Denise de Almeida, JB Online

RIO - O reitor da Universidade Estadual do Norte Fluminense (Uenf), Almy Júnior Cordeiro de Carvalho, declarou que os recursos que serão liberados pelo Estado em 2009 estão abaixo das necessidades da instituição. Almy defendeu a proposta orçamentária aprovada pelo conselho da Uenf de R$ 248 milhões em vez dos R$ 94 milhões previstos pelo governo.

-O Conselho Universitário da Uenf aprovou uma proposta orçamentária que nós acreditamos que contemple o necessário para para viabilizar a tão esperada expansão da Uenf pelo Norte e Noroeste Fluminense comentou Almy.

Segundo o reitor, o dinheiro será empregado na ampliação do campus de Macaé, onde funcionam os laboratórios de engenharia de petróleo e de meteorologia, de Campos, e na criação do campus de Itaperuna, no Noroeste Fluminense. As verbas também serão usadas

na recomposição salarial dos 300 professores e de cerca de 580 funcionários.

Almy esteve na Comissão de Educação, da Assembléia Legislativa (Alerj), no início deste mês, para participar da primeira de uma série de reuniões para debater o orçamento do Estado dedicado às universidades públicas. A presidente da Associação dos Docentes da Universidade Estadual do Norte Fluminense (Aduenf), Andrea Veto, que também esteve na Alerj, explicou que, por causa das perdas salariais, há uma grande evasão de profissionais. Só para o pagamento de pessoal seriam necessários R$ 105 milhões, enquanto o governo prevê R$ 68 milhões.

A escassez de recursos vai prejudicar a execução dos projetos da instituição. A universidade foi criada em 1993 e hoje tem 5 mil alunos, vindos principalmente do Norte e Noroeste do Estado, matriculados em 17 cursos de graduação - 15 presenciais e dois a distância - 13 programas de pós-graduação, além de oferecer cursos de extensão para os moradores da região. Segundo o Ministério da Educação, a Uenf é a única universidade estadual entre as 15 melhores do país.
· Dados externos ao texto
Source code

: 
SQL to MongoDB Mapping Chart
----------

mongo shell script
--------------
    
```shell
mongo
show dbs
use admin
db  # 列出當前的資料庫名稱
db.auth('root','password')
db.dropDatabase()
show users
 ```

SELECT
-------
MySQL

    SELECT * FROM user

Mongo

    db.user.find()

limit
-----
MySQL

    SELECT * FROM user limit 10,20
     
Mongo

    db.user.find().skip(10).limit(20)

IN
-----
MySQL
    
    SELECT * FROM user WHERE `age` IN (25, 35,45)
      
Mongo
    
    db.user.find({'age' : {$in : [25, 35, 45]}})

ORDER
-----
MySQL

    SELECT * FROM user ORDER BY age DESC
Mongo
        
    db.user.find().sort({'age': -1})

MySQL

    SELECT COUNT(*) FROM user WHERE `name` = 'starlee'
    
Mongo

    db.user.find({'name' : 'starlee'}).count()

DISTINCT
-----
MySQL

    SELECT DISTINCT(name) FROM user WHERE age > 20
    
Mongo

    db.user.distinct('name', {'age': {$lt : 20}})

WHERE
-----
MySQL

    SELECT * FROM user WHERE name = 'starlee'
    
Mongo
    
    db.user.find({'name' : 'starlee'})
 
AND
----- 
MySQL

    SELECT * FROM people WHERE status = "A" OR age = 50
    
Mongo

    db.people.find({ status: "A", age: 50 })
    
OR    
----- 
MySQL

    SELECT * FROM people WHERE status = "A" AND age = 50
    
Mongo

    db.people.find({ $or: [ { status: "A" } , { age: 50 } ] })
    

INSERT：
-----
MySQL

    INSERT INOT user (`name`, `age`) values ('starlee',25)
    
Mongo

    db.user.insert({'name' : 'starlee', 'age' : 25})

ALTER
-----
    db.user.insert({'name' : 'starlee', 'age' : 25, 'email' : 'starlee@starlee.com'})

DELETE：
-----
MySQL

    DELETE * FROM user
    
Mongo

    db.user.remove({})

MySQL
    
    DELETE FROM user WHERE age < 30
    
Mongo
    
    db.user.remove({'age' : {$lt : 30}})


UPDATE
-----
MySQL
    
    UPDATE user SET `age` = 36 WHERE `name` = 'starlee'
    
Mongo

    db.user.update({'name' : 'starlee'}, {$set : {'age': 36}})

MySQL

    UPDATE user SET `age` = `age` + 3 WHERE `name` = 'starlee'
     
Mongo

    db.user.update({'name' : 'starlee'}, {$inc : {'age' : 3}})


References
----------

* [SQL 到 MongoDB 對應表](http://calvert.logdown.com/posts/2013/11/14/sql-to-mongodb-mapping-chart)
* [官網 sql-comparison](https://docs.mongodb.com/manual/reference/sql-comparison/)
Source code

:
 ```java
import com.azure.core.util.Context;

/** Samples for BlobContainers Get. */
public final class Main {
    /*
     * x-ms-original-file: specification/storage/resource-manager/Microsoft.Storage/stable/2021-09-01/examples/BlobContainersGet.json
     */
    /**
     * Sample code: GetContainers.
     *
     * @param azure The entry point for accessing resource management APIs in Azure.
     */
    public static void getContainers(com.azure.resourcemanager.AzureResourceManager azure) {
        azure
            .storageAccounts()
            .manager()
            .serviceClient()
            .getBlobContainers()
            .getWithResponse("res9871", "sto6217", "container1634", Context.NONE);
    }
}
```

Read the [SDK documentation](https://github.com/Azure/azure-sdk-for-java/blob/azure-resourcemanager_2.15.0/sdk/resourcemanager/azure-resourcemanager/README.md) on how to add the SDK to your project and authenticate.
-Sabemos que a negociação não é fácil, porque todas as demandas convergem para o momento da elaboração do Orçamento Estadual, mas vamos negociar junto ao governo e à Assembléia Legislativa a proposta da Uenf - disse Almy. - Acreditamos que a expansão da educação superior pública pelas regiões mais carentes seja sempre uma prioridade para os governos conclui.

O presidente da comissão de Educação, deputado Comte Bittencourt (PPS), adiantou que vai debater a elaboração de emendas parlamentares, que garantam mais verbas para a universidade. De acordo com Bittencourt, os recursos para a Uenf, previstos na Lei Orçamentária Anual enviada pelo governo do Estado para a Alerj no dia 30, foram reduzidos em pelo menos R$ 2 milhões, em relação às verbas de 2008.